> **TASK ITEM**
Give again the entries below exactly, beginning at the first line and ending at the line with "<!-- saved from".

> **LISTED ENTRIES**
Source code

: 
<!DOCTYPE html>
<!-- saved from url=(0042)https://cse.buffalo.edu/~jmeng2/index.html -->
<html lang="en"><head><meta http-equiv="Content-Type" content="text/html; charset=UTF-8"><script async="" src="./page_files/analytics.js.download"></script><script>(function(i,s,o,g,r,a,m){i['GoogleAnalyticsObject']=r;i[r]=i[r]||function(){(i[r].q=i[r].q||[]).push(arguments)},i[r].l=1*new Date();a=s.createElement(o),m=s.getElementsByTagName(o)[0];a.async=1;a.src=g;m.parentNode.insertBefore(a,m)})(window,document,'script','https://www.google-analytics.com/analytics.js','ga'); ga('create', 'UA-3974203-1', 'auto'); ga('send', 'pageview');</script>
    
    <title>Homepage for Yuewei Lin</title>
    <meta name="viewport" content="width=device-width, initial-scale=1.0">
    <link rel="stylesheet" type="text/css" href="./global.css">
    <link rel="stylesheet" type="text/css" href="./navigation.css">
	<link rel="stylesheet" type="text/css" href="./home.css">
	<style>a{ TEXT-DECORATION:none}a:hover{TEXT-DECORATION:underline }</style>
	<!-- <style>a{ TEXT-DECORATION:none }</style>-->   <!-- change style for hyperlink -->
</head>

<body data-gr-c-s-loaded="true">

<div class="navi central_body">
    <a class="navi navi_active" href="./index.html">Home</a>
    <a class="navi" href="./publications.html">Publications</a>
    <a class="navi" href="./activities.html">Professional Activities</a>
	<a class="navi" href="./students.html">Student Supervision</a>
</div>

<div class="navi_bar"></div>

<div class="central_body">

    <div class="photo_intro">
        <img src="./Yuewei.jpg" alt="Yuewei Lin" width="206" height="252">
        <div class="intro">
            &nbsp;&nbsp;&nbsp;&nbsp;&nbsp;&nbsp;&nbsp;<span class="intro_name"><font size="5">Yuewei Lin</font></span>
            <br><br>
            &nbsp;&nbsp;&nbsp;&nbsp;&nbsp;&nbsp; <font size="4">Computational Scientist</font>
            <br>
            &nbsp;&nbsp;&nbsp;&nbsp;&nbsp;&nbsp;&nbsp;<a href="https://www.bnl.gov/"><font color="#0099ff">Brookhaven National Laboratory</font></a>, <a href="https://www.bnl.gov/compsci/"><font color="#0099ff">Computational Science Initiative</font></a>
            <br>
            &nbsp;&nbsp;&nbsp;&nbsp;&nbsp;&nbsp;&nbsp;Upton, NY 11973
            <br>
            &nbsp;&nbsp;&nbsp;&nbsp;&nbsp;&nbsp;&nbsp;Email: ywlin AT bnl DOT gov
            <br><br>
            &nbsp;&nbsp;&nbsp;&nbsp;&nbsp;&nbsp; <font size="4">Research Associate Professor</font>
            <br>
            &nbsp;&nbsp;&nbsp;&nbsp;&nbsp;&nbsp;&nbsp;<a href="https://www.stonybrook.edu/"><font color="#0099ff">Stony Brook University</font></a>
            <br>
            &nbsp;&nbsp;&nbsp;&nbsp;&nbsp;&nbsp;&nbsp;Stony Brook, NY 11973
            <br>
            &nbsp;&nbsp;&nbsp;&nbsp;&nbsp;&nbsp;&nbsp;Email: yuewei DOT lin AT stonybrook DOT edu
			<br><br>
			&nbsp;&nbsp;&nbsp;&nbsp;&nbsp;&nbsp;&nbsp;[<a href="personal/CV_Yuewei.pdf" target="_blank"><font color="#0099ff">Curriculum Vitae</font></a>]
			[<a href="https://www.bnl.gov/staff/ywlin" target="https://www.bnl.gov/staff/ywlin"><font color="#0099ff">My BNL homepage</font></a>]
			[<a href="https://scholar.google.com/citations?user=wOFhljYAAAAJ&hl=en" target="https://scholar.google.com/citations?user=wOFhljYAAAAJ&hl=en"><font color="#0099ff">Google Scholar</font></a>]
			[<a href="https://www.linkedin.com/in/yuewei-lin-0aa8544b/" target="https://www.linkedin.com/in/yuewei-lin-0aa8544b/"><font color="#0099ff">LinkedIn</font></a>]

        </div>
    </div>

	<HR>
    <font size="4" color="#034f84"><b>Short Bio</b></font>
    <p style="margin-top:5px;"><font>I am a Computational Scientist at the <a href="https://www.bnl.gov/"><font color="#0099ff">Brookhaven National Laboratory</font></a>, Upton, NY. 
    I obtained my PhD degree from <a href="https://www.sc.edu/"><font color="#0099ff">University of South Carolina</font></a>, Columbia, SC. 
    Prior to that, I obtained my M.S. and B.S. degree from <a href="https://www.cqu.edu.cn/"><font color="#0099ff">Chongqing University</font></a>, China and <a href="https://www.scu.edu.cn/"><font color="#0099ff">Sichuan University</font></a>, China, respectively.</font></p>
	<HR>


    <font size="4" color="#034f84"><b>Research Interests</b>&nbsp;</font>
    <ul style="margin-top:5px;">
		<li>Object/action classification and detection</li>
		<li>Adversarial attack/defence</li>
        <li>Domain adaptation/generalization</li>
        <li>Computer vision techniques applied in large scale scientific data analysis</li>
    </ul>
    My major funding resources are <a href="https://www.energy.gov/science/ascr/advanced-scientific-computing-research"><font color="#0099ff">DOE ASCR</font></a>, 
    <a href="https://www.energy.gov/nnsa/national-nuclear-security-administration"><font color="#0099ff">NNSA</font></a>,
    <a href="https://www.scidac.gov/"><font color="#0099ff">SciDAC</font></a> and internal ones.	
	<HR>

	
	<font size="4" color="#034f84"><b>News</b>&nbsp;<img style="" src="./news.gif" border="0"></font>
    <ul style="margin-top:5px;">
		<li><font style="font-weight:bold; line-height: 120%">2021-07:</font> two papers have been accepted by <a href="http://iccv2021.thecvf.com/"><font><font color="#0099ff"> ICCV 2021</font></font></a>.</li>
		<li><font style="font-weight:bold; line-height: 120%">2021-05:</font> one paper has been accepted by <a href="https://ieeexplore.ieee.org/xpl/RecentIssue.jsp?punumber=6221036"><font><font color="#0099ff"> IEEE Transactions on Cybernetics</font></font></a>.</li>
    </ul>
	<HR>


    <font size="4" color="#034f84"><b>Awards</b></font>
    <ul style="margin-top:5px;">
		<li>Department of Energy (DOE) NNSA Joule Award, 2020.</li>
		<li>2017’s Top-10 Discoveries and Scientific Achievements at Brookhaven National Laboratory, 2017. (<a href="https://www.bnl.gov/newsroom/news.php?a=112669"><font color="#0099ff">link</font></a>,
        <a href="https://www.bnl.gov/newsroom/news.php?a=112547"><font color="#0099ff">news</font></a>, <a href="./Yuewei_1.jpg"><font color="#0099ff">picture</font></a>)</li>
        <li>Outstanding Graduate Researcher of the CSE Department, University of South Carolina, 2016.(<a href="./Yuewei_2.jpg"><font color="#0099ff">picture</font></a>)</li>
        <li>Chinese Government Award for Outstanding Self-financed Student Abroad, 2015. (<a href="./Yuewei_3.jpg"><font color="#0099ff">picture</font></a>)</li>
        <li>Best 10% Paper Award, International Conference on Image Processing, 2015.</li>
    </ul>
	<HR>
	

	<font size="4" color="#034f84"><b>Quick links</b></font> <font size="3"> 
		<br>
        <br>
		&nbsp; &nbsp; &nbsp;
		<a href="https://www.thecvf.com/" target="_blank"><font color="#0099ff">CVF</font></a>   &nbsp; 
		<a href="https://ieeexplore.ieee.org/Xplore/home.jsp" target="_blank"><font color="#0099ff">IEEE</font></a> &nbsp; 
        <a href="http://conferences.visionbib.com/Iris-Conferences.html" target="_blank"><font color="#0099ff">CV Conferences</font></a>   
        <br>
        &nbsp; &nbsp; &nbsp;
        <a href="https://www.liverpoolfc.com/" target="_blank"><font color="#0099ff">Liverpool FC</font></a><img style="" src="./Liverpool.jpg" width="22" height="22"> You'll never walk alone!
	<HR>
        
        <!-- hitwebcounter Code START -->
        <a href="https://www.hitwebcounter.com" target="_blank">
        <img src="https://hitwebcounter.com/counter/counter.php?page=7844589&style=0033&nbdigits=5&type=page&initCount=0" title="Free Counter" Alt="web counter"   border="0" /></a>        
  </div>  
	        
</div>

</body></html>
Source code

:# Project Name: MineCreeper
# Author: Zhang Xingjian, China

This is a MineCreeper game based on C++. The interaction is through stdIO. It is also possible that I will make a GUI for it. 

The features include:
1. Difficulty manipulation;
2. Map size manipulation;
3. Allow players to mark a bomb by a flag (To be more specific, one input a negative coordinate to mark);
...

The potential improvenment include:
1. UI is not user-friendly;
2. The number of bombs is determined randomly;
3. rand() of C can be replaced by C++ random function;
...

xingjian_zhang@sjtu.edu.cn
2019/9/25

> **SOLUTION BELOW**
Source code

: 
<!DOCTYPE html>
<!-- saved from url=(0042)https://cse.buffalo.edu/~jmeng2/index.html -->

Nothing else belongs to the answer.